Anna went to leave and turned back.
“Hey… umm… only one man went to the sewage line. Everyone else turned back when they heard you shoot the door. It’s all clear,” she informed Bullet. “But, the other guards will be on their way.”
As she stood at the door to leave, Bullet nodded to Anna with gratitude and ran as fast as she could down the corridors, making her way to the condemned section of the warehouse.
“Sparrow, don’t shoot, I’m coming in.”
She approached the trap door and dropped down into the sewage pipe, the smell there to greet her once again. Sparrow was gone.

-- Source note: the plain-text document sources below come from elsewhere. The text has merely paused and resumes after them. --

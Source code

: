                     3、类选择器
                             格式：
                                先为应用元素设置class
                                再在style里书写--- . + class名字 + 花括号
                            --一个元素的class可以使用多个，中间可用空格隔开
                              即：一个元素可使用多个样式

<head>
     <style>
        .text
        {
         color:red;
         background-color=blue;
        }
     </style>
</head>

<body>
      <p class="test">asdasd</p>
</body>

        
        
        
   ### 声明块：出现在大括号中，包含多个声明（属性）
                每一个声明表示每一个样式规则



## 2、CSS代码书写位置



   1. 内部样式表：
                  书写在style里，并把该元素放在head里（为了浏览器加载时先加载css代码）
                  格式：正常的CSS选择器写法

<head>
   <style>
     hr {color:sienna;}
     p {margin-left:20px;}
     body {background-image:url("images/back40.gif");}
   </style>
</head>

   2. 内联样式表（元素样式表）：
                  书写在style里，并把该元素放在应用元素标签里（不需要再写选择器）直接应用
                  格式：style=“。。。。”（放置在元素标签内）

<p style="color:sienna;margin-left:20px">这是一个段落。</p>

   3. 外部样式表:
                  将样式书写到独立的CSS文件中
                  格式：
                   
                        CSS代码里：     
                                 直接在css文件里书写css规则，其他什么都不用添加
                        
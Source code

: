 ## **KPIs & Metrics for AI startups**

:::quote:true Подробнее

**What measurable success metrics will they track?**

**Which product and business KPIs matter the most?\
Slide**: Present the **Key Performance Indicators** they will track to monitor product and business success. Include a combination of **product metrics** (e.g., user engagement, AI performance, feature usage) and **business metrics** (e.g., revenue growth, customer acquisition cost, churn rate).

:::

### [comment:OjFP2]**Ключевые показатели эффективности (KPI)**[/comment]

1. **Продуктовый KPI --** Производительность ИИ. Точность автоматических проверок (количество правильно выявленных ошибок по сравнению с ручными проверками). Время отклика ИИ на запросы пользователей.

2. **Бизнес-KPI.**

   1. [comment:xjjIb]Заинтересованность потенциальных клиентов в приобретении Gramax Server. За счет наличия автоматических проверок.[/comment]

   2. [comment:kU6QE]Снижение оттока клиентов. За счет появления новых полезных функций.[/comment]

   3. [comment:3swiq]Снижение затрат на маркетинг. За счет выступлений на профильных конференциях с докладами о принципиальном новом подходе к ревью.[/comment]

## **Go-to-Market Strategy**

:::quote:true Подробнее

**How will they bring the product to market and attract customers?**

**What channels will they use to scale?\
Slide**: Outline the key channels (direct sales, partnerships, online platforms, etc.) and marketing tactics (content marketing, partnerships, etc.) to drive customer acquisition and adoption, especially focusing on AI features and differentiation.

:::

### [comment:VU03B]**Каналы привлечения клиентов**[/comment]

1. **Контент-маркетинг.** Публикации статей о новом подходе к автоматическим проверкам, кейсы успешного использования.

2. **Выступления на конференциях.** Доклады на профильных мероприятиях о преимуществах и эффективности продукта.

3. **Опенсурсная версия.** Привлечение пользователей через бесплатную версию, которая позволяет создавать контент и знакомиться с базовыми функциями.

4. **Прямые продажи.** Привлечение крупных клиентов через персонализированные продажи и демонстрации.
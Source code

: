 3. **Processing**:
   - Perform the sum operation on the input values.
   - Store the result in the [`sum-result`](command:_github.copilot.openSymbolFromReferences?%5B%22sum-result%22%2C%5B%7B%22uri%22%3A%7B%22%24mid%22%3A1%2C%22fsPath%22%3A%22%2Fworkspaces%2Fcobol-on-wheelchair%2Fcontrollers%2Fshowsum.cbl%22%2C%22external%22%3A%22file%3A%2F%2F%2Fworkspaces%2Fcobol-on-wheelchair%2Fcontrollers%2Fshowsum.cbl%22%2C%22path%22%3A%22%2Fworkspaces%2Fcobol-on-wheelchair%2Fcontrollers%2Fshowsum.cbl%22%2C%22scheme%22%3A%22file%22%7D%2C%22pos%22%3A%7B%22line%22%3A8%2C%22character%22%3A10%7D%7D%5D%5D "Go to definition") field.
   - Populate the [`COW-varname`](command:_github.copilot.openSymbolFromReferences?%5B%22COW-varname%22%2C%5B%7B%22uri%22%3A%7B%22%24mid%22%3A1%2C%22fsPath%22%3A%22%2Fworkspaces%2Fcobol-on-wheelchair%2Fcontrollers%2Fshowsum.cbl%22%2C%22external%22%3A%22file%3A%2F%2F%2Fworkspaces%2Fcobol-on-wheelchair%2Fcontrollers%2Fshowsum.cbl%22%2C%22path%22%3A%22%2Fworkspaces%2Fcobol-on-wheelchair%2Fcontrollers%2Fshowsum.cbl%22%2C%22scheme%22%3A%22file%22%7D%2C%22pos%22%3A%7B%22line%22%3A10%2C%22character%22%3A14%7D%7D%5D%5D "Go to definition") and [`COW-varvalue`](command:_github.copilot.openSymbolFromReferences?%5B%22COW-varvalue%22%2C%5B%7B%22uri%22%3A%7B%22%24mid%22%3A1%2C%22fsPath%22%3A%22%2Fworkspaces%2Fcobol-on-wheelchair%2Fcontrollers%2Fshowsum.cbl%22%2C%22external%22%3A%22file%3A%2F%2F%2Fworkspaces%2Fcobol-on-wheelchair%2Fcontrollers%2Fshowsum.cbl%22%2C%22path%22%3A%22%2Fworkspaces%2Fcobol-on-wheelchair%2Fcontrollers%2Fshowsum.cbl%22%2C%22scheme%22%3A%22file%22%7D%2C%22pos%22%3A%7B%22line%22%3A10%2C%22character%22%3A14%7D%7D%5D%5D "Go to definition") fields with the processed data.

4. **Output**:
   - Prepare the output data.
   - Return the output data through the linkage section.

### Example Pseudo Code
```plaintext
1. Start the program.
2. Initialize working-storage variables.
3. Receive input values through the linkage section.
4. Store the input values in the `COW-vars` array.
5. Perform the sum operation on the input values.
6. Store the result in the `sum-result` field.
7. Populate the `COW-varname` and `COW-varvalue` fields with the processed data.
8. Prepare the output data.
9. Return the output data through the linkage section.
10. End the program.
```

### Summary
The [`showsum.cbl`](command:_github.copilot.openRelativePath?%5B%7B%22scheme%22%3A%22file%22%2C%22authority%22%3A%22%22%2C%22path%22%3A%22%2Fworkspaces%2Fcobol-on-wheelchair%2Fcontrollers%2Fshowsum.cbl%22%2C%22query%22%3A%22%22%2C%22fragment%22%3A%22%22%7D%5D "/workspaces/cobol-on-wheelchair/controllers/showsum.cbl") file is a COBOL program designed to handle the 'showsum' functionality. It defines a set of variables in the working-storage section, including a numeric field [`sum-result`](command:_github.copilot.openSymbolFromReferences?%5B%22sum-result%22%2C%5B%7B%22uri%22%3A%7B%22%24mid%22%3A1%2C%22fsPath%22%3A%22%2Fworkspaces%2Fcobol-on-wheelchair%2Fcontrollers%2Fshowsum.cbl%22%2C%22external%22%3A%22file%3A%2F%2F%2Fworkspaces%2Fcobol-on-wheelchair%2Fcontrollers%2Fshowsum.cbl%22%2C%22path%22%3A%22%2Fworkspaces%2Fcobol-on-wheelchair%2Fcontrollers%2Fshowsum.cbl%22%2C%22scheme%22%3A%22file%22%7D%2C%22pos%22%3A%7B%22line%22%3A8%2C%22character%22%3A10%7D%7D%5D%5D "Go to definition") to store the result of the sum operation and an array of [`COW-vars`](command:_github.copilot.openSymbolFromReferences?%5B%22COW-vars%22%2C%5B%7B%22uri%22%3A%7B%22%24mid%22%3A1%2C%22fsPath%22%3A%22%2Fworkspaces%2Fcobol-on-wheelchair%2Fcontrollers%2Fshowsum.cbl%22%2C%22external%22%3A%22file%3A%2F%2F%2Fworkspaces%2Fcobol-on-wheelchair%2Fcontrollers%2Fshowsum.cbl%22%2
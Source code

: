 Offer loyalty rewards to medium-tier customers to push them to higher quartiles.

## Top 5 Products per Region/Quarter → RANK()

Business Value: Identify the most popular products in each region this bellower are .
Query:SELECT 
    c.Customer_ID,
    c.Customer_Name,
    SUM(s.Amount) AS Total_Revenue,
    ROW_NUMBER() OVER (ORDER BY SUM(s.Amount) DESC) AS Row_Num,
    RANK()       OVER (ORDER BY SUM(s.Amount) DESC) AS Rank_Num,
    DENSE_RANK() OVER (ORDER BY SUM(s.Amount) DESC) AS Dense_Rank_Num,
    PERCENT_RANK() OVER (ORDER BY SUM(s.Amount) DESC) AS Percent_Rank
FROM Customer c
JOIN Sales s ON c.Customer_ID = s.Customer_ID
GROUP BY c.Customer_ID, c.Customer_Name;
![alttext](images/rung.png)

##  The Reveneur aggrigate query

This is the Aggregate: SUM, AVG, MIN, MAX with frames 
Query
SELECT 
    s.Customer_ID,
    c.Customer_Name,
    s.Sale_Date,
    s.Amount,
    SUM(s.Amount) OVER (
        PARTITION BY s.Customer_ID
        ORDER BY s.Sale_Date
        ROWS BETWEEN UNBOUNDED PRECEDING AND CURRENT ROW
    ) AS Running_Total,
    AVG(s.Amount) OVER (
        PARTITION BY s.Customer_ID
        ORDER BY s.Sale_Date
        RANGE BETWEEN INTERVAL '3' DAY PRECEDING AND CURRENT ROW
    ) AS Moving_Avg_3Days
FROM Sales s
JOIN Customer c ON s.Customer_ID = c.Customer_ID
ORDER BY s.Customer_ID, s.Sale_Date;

Not taking any time to linger, Bullet ran up the pipe.
Noise followed her.
Looking over her shoulder, she saw three figures drop in and chase after her. Guns started to fire. Bullet started to zig-zag. She thrust her arm backwards and fired, hoping that the bullet hit someone.
The footsteps maintained. She heard no one fall.
She fired again, and again. And again.
From the sound of the struggle, only one out of the three was chasing her now.
The light shining in from the night sky was visible at the location where they entered the pipe a while ago. It travelled towards her until she stopped underneath it and leapt up, grabbing the edge.
Bullet started pulling herself up, in a frenzy, gasping and panting, shaking with adrenaline.
Something pulled her back down.
Bullet landed flat on her back, splashing into the sludge, the stench covering her. The man bowled over her feet and fell down face first. He barely even made it to his hands and knees when Bullet fired, catching him lethally in the back of the head.
The man slumped back on to his front. Dead.
“Bullet?” Rocket yelled in her ear. “Bullet, are you there? Can you hear me?”
“Yeah, I’m here,” she whispered, relieved that she could hear nothing but silence, “is everyone okay?”
“Sparrow just got here, Tide and Gecko made it back a while ago. I’ll meet you at the drop off point, you know where it is?” Rocket asked.
“I know what road it’s on, I’ll find you, just get out of here.”
“The outside looks clear, you should be good to go,” Youth claimed, as he held on to Sparrow’s tablet.
“Copy that,” Bullet replied, as she stood up and took one last leap at the edge of the open panel, and pulled herself out.
Exhausted, she rolled off the side of the pipe and on to the cold, frosty grass field. She scrambled to her feet and ran along the edge of the field, the grass crunching under her boots, branches and twigs whipping her face ferociously.
Her small cuts nipped in the chilly air as she ran over the uneven earth, the roadside coming closer and closer. Out of nowhere, machine guns fired from the warehouse perimeter. She ducked low, still running, still frenzied, still panicked.